EXERCISE: Set down the whole listing verbatim.

THE INPUT below:

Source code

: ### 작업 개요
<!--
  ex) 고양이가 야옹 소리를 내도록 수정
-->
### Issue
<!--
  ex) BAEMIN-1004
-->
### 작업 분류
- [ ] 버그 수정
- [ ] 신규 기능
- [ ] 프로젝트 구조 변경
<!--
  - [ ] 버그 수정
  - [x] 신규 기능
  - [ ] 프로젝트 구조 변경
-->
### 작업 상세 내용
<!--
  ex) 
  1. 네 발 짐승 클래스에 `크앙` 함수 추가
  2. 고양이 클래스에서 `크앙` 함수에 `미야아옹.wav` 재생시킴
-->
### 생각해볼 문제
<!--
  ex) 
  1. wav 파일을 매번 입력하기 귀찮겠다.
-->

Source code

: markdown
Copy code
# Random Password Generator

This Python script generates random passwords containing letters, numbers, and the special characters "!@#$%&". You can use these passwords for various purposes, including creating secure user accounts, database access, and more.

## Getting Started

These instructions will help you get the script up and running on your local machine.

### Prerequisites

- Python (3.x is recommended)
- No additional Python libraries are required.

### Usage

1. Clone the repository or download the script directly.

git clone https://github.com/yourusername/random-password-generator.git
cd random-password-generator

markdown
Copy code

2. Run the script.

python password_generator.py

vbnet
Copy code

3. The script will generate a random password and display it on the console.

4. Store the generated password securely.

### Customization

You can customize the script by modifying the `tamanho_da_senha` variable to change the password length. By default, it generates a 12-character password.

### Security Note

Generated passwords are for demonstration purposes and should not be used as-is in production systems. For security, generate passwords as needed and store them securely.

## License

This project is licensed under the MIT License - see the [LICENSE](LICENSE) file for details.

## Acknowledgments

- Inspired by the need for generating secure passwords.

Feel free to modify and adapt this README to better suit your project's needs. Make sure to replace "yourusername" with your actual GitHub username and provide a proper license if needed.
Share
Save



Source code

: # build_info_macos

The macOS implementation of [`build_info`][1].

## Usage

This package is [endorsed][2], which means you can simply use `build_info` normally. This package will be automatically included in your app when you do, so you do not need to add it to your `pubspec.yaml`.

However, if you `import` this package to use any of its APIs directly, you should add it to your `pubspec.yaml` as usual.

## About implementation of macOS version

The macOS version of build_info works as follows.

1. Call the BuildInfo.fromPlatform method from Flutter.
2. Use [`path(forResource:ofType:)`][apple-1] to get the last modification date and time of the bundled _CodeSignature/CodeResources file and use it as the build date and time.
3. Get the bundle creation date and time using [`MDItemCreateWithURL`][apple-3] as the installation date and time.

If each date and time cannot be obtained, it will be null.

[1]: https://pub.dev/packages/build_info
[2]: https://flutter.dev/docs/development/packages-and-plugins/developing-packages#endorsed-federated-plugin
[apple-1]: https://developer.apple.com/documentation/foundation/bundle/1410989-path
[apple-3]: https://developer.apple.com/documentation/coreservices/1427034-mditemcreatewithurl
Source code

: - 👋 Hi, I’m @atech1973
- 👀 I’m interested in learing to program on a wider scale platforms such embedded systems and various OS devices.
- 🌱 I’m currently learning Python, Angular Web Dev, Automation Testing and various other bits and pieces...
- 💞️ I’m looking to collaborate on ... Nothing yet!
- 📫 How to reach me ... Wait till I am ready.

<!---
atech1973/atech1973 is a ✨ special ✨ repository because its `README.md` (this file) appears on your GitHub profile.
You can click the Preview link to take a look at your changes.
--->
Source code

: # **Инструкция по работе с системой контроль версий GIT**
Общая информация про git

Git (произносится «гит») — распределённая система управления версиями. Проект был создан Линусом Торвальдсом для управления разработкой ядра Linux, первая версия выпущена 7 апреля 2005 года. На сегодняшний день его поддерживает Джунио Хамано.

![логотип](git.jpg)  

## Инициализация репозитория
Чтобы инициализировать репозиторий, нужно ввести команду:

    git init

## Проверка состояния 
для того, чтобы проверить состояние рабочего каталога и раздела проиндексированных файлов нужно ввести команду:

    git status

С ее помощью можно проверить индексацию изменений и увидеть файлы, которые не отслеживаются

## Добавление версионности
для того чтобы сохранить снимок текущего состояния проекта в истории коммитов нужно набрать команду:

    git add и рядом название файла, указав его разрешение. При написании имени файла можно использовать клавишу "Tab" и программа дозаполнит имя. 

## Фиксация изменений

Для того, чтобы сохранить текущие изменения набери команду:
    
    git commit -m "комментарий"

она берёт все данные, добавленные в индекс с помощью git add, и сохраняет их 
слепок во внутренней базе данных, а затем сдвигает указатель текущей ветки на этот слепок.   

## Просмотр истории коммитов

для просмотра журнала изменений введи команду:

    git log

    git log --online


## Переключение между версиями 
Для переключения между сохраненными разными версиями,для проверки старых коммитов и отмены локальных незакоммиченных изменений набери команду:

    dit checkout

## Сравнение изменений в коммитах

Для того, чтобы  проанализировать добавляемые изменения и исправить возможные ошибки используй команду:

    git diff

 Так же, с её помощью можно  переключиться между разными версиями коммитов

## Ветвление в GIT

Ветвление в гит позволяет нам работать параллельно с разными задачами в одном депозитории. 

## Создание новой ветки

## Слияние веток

End of THE INPUT.

ANSWER TO THE PROBLEM:
Source code

: ### 작업 개요
<!--
  ex) 고양이가 야옹 소리를 내도록 수정
-->
### Issue
<!--
  ex) BAEMIN-1004
-->
### 작업 분류
- [ ] 버그 수정
- [ ] 신규 기능
- [ ] 프로젝트 구조 변경
<!--
  - [ ] 버그 수정
  - [x] 신규 기능
  - [ ] 프로젝트 구조 변경
-->
### 작업 상세 내용
<!--
  ex) 
  1. 네 발 짐승 클래스에 `크앙` 함수 추가
  2. 고양이 클래스에서 `크앙` 함수에 `미야아옹.wav` 재생시킴
-->
### 생각해볼 문제
<!--
  ex) 
  1. wav 파일을 매번 입력하기 귀찮겠다.
-->

Source code

: markdown
Copy code
# Random Password Generator

This Python script generates random passwords containing letters, numbers, and the special characters "!@#$%&". You can use these passwords for various purposes, including creating secure user accounts, database access, and more.

## Getting Started

These instructions will help you get the script up and running on your local machine.

### Prerequisites

- Python (3.x is recommended)
- No additional Python libraries are required.

### Usage

1. Clone the repository or download the script directly.

git clone https://github.com/yourusername/random-password-generator.git
cd random-password-generator

markdown
Copy code

2. Run the script.

python password_generator.py

vbnet
Copy code

3. The script will generate a random password and display it on the console.

4. Store the generated password securely.

### Customization

You can customize the script by modifying the `tamanho_da_senha` variable to change the password length. By default, it generates a 12-character password.

### Security Note

Generated passwords are for demonstration purposes and should not be used as-is in production systems. For security, generate passwords as needed and store them securely.

## License

This project is licensed under the MIT License - see the [LICENSE](LICENSE) file for details.

## Acknowledgments

- Inspired by the need for generating secure passwords.

Feel free to modify and adapt this README to better suit your project's needs. Make sure to replace "yourusername" with your actual GitHub username and provide a proper license if needed.
Share
Save



Source code

: # build_info_macos

The macOS implementation of [`build_info`][1].

## Usage

This package is [endorsed][2], which means you can simply use `build_info` normally. This package will be automatically included in your app when you do, so you do not need to add it to your `pubspec.yaml`.

However, if you `import` this package to use any of its APIs directly, you should add it to your `pubspec.yaml` as usual.

## About implementation of macOS version

The macOS version of build_info works as follows.

1. Call the BuildInfo.fromPlatform method from Flutter.
2. Use [`path(forResource:ofType:)`][apple-1] to get the last modification date and time of the bundled _CodeSignature/CodeResources file and use it as the build date and time.
3. Get the bundle creation date and time using [`MDItemCreateWithURL`][apple-3] as the installation date and time.

If each date and time cannot be obtained, it will be null.

[1]: https://pub.dev/packages/build_info
[2]: https://flutter.dev/docs/development/packages-and-plugins/developing-packages#endorsed-federated-plugin
[apple-1]: https://developer.apple.com/documentation/foundation/bundle/1410989-path
[apple-3]: https://developer.apple.com/documentation/coreservices/1427034-mditemcreatewithurl
Source code

: - 👋 Hi, I’m @atech1973
- 👀 I’m interested in learing to program on a wider scale platforms such embedded systems and various OS devices.
- 🌱 I’m currently learning Python, Angular Web Dev, Automation Testing and various other bits and pieces...
- 💞️ I’m looking to collaborate on ... Nothing yet!
- 📫 How to reach me ... Wait till I am ready.

<!---
atech1973/atech1973 is a ✨ special ✨ repository because its `README.md` (this file) appears on your GitHub profile.
You can click the Preview link to take a look at your changes.
--->
Source code

: # **Инструкция по работе с системой контроль версий GIT**
Общая информация про git

Git (произносится «гит») — распределённая система управления версиями. Проект был создан Линусом Торвальдсом для управления разработкой ядра Linux, первая версия выпущена 7 апреля 2005 года. На сегодняшний день его поддерживает Джунио Хамано.

![логотип](git.jpg)  

## Инициализация репозитория
Чтобы инициализировать репозиторий, нужно ввести команду:

    git init

## Проверка состояния 
для того, чтобы проверить состояние рабочего каталога и раздела проиндексированных файлов нужно ввести команду:

    git status

С ее помощью можно проверить индексацию изменений и увидеть файлы, которые не отслеживаются

## Добавление версионности
для того чтобы сохранить снимок текущего состояния проекта в истории коммитов нужно набрать команду:

    git add и рядом название файла, указав его разрешение. При написании имени файла можно использовать клавишу "Tab" и программа дозаполнит имя. 

## Фиксация изменений

Для того, чтобы сохранить текущие изменения набери команду:
    
    git commit -m "комментарий"

она берёт все данные, добавленные в индекс с помощью git add, и сохраняет их 
слепок во внутренней базе данных, а затем сдвигает указатель текущей ветки на этот слепок.   

## Просмотр истории коммитов

для просмотра журнала изменений введи команду:

    git log

    git log --online


## Переключение между версиями 
Для переключения между сохраненными разными версиями,для проверки старых коммитов и отмены локальных незакоммиченных изменений набери команду:

    dit checkout

## Сравнение изменений в коммитах

Для того, чтобы  проанализировать добавляемые изменения и исправить возможные ошибки используй команду:

    git diff

 Так же, с её помощью можно  переключиться между разными версиями коммитов

## Ветвление в GIT

Ветвление в гит позволяет нам работать параллельно с разными задачами в одном депозитории. 

## Создание новой ветки

## Слияние веток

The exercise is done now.